The killing of 81-year-old Khaled al-Asaad was the latest atrocity perpetrated by the militant group, which has captured one-third of Syria and Iraq, and declared a self-styled “caliphate” on the territory it controls.
According to Syrian news agency SANA and the Britain-based Syrian Observatory for Human Rights, al-Assad was beheaded on Tuesday in a square outside the town’s museum.
The Observatory, which has a network of activists on the ground in Syria, said dozens of people gathered to witness the killing.
Al-Asaad had been held by the Islamic State for about a month, it said.
His body was then taken to Palmyra’s archaeological site and hung from one of the Roman columns, Maamoun Abdulkarim, head of the Antiquities and Museums Department in Damascus, told SANA.
Al-Asaad was “one of the most important pioneers in Syrian archaeology in the 20th century,” Abdulkarim said.
The Islamic State — formerly known as the Islamic State of Iraq and the Levant — had tried to extract information from him about where some of the town’s treasures had been hidden to save them from the militants, Abdulkarim said.
SANA said al-Asaad had been in charge of Palmyra’s archaeological site for four decades until 2003, when he retired.
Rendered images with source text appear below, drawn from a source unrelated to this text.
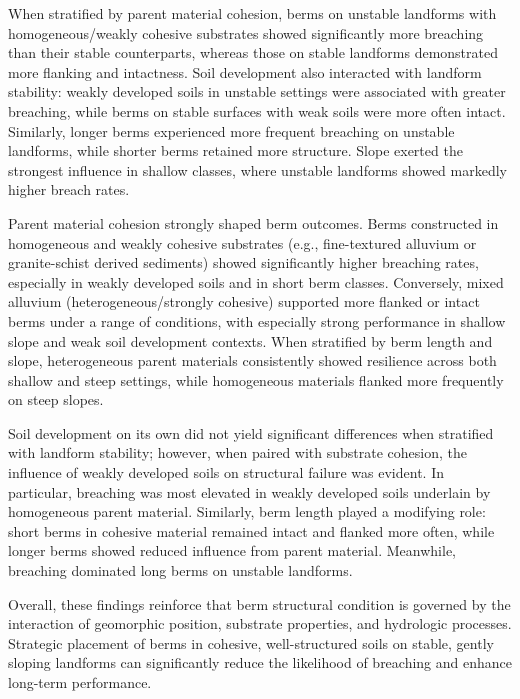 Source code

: \documentclass[review]{elsarticle}
\begin{document}
When stratified by parent material cohesion, berms on unstable landforms with homogeneous/weakly cohesive substrates showed significantly more breaching than their stable counterparts, whereas those on stable landforms demonstrated more flanking and intactness. Soil development also interacted with landform stability: weakly developed soils in unstable settings were associated with greater breaching, while berms on stable surfaces with weak soils were more often intact. Similarly, longer berms experienced more frequent breaching on unstable landforms, while shorter berms retained more structure. Slope exerted the strongest influence in shallow classes, where unstable landforms showed markedly higher breach rates.

Parent material cohesion strongly shaped berm outcomes. Berms constructed in homogeneous and weakly cohesive substrates (e.g., fine-textured alluvium or granite-schist derived sediments) showed significantly higher breaching rates, especially in weakly developed soils and in short berm classes. Conversely, mixed alluvium (heterogeneous/strongly cohesive) supported more flanked or intact berms under a range of conditions, with especially strong performance in shallow slope and weak soil development contexts. When stratified by berm length and slope, heterogeneous parent materials consistently showed resilience across both shallow and steep settings, while homogeneous materials flanked more frequently on steep slopes.

Soil development on its own did not yield significant differences when stratified with landform stability; however, when paired with substrate cohesion, the influence of weakly developed soils on structural failure was evident. In particular, breaching was most elevated in weakly developed soils underlain by homogeneous parent material. Similarly, berm length played a modifying role: short berms in cohesive material remained intact and flanked more often, while longer berms showed reduced influence from parent material. Meanwhile, breaching dominated long berms on unstable landforms.

Overall, these findings reinforce that berm structural condition is governed by the interaction of geomorphic position, substrate properties, and hydrologic processes. Strategic placement of berms in cohesive, well-structured soils on stable, gently sloping landforms can significantly reduce the likelihood of breaching and enhance long-term performance.
\end{document}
After retiring, al-Asaad worked as an expert with the Antiquities and Museums Department.
Al-Asaad, who held a diploma in history and education from the University of Damascus, wrote many books and scientific texts either individually or in cooperation with other Syrian or foreign archeologists, SANA said.
Among his titles are The Palmyra sculptures and Zenobia, the Queen of Palmyra and the Orient.
“Al-Asaad was a treasure for Syria and the world,” Khalil Hariri, al-Asaad’s son-in-law, who works at Palmyra’s archaeological department, told reporters by telephone from the central Syrian city of Homs. “Why did they kill him?”
“Their systematic campaign seeks to take us back into pre-history, but they will not succeed,” he said.
Hariri, who is married to al-Asaad’s daughter, Zenobia, said his father-in-law had been a member of Syrian President Bashar al-Assad’s ruling Baath party since 1954. Hariri added that Khaled al-Asaad is survived by six sons and five daughters.